One thing I can say with confidence, however, is that house prices will not return to more affordable levels until land becomes available at more reasonable prices.
I occasionally see comments, sometimes in letters to the editor, claiming that unaffordable house prices represent a “market failure”, the implication being that more government intervention is required. The truth is exactly the reverse. It is government policy – central and local government – which restricts the supply of land available for housing. As a result, one of the least populated countries in the world has absurdly expensive section prices – my favourite example is the 400 square metre bare section selling for $800,000 in Flat Bush! It is quite literally impossible to build an affordable house on a small $800,000 section.
And the Government is about to make the situation worse. Yes, the Resource Management Act is part of the problem but what the Government proposes to replace it with will be several times worse.
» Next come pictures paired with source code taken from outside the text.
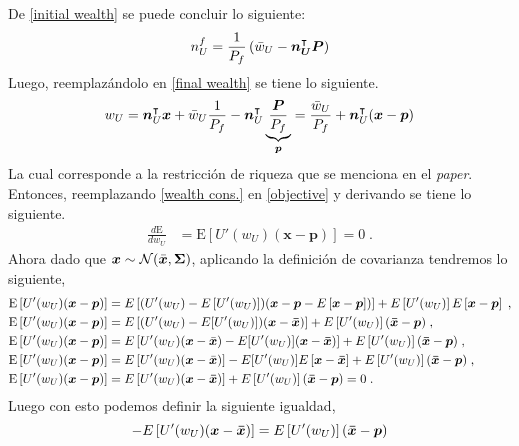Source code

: \documentclass{article}
\begin{document}
De \eqref{initial wealth} se puede concluir lo siguiente:
\begin{equation*}
    n^{f}_{U}= \frac{1}{P_{f}}\left(\Bar{w}_{U} - \bm{n^{\intercal}_{U}}\bm{P}\right)
\end{equation*}
Luego, reemplazándolo en \eqref{final wealth} se tiene lo siguiente.
\begin{equation}
    w_{U} = \bm{n^{\intercal}}_{U}\bm{x} + \Bar{w}_{U}\frac{1}{P_{f}} -\bm{n^{\intercal}}_{U}\underbrace{\frac{\bm{P}}{P_{f}}}_{\bm{p}} = \frac{\Bar{w}_{U}}{P_{f}} + \bm{n^{\intercal}}_{U}(\bm{x}-\bm{p}) \label{wealth cons.}
\end{equation}
La cual corresponde a la restricción de riqueza que se menciona en el \textit{paper}. Entonces, reemplazando \eqref{wealth cons.} en \eqref{objective} y derivando se tiene lo siguiente.
\begin{equation*}
    \begin{split}
        \frac{d\mathrm{E}}{dw_{U}} &= \mathrm{E}\left[U'(w_{U})(\bm{x}-\bm{p})\right]=0\;.
    \end{split}
\end{equation*}
Ahora dado que $\bm{x}\sim\mathcal{N}(\Bar{\bm{x}},\bm{\Sigma})$, aplicando la definición de covarianza tendremos lo siguiente,
\begin{equation*}
	\begin{split}
		\mathrm{E}\left[U'(w_{U})(\bm{x}-\bm{p})\right] &= E\left[(U'(w_U)-E\left[U'(w_U)\right])(\bm{x}-\bm{p}-E\left[\bm{x}-\bm{p}\right])\right] + E\left[U'(w_U)\right]E\left[\bm{x}-\bm{p}\right]\;,\\
		\mathrm{E}\left[U'(w_{U})(\bm{x}-\bm{p})\right] &= E\left[(U'(w_U)-E[U'(w_U)])(\bm{x}-\bm{\Bar{x}})\right]+ E\left[U'(w_U)\right](\bm{\Bar{x}}-\bm{p})\;,\\
		\mathrm{E}\left[U'(w_{U})(\bm{x}-\bm{p})\right] &= E\left[U'(w_U)(\bm{x}-\Bar{\bm{x}})-E[U'(w_U)](\bm{x}-\bm{\Bar{x}})\right]+ E\left[U'(w_U)\right](\bm{\Bar{x}}-\bm{p})\;,\\
		\mathrm{E}\left[U'(w_{U})(\bm{x}-\bm{p})\right] &= E\left[U'(w_U)(\bm{x}-\Bar{\bm{x}})\right]-E[U'(w_U)]E\left[\bm{x}-\bm{\Bar{x}}\right]+ E\left[U'(w_U)\right](\bm{\Bar{x}}-\bm{p})\;,\\
		\mathrm{E}\left[U'(w_{U})(\bm{x}-\bm{p})\right] &= E\left[U'(w_U)(\bm{x}-\bm{\Bar{x}})\right]+ E\left[U'(w_U)\right](\bm{\Bar{x}}-\bm{p})=0\;.
	\end{split}
\end{equation*}
Luego con esto podemos definir la siguiente igualdad,
\begin{equation*}
	-E\left[U'(w_U)(\bm{x}-\bm{\Bar{x}})\right]= E\left[U'(w_U)\right](\bm{\Bar{x}}-\bm{p})
\end{equation*}
\end{document}

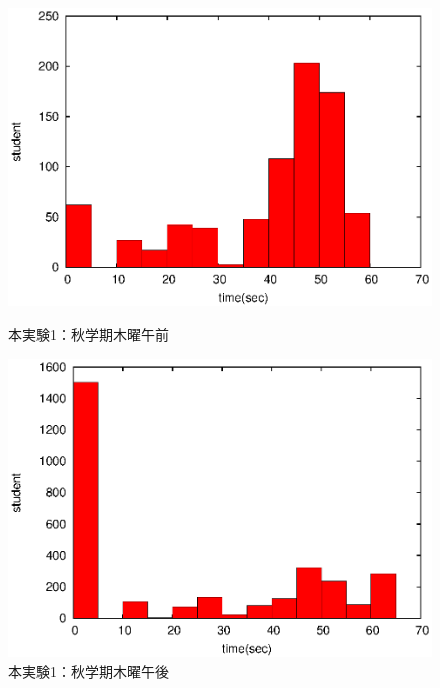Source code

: \documentclass[a4paper,10pt]{jarticle}
\begin{document}
\begin{figure}[htpb]                        
\begin{minipage} {0.5\hsize}                             
\begin{center}                              
\includegraphics[bb=0 0 390 248,clip,width=\hsize]{xTh12_hist.eps}   
\caption{本実験1：秋学期木曜午前}                              
\label{xTh12}                                
\end{center}                                    
\end{minipage}                                 
\begin{minipage}{0.5\hsize}                                            
\begin{center}                              
\includegraphics[bb=0 0 390 248,clip,width=\hsize]{xTh345_hist.eps}   
\caption{本実験1：秋学期木曜午後}                              
\label{xTh345}                                
\end{center}                                    
\end{minipage}                                 
\end{figure}                                 
\end{document}
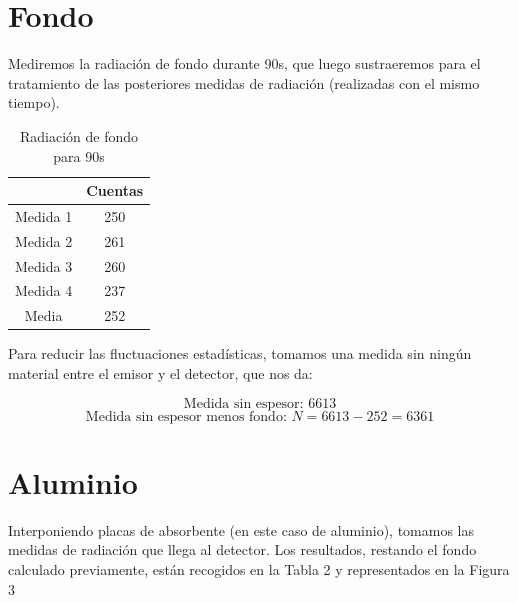 \documentclass[a4paper,12pt,spanish]{article}
\begin{document}
	
	
	\section{Fondo}
	
	Mediremos la radiación de fondo durante 90s, que luego sustraeremos para el tratamiento de las posteriores medidas de radiación (realizadas con el mismo tiempo).
	
	\begin{table}[H]
		\centering
		\begin{tabular}{c|c|}
			\cline{2-2}
			& Cuentas \\ \hline
			\multicolumn{1}{|c|}{Medida 1 } & 250     \\ \hline
			\multicolumn{1}{|c|}{Medida 2} & 261     \\ \hline
			\multicolumn{1}{|c|}{Medida 3} & 260     \\ \hline
			\multicolumn{1}{|c|}{Medida 4} & 237     \\ \hline\hline
			\multicolumn{1}{|c|}{Media}    & 252     \\ \hline
		\end{tabular}
	\caption{Radiación de fondo para 90s}
	\end{table}

Para reducir las fluctuaciones estadísticas, tomamos una medida sin ningún material entre el emisor y el detector, que nos da:
	
	\[ \text{Medida sin espesor: 6613} 
	\]
	\[ \text{Medida sin espesor menos fondo: } N = 6613 - 252 = 6361
	\]
	

	\section{Aluminio}
	
	
	
	
	Interponiendo placas de absorbente (en este caso de aluminio), tomamos las medidas de radiación que llega al detector. Los resultados, restando el fondo calculado previamente, están recogidos en la Tabla 2 y representados en la Figura 3
	
	
		
\end{document}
As David Seymour has said: “the Government’s proposed changes to the RMA risk creating a regulatory nightmare… The proposal focuses on central planning and its first priority is to honour the Treaty. That won’t get things built.”
Those who oppose so-called “urban sprawl”, or support so-called Smart Growth, must accept the fact that they are quite directly supporting the continuation of unaffordable housing.
As I write, there is a widespread expectation that the Reserve Bank is about to increase the Official Cash Rate for the first time in a considerable period. If this happens, it will lead to a gradual increase in mortgage interest rates. Might this finally slow the growth in house prices? I’d certainly like to hope so.
Interestingly, a survey published in the New Zealand Herald in early June suggested that 64% of New Zealanders surveyed believed that house prices needed to fall and a further 28% felt that they should “stay about the same”. On the face of it, that seems like a pretty strong constituency for at very least seeking to stabilize house prices, and perhaps ease them back ever so gently.
Of course, property markets rarely lend themselves to fine tuning. At some point there will be a correction: house prices can’t rise faster than incomes indefinitely and, as somebody much wiser than I am once remarked, things that can’t go on forever will eventually stop.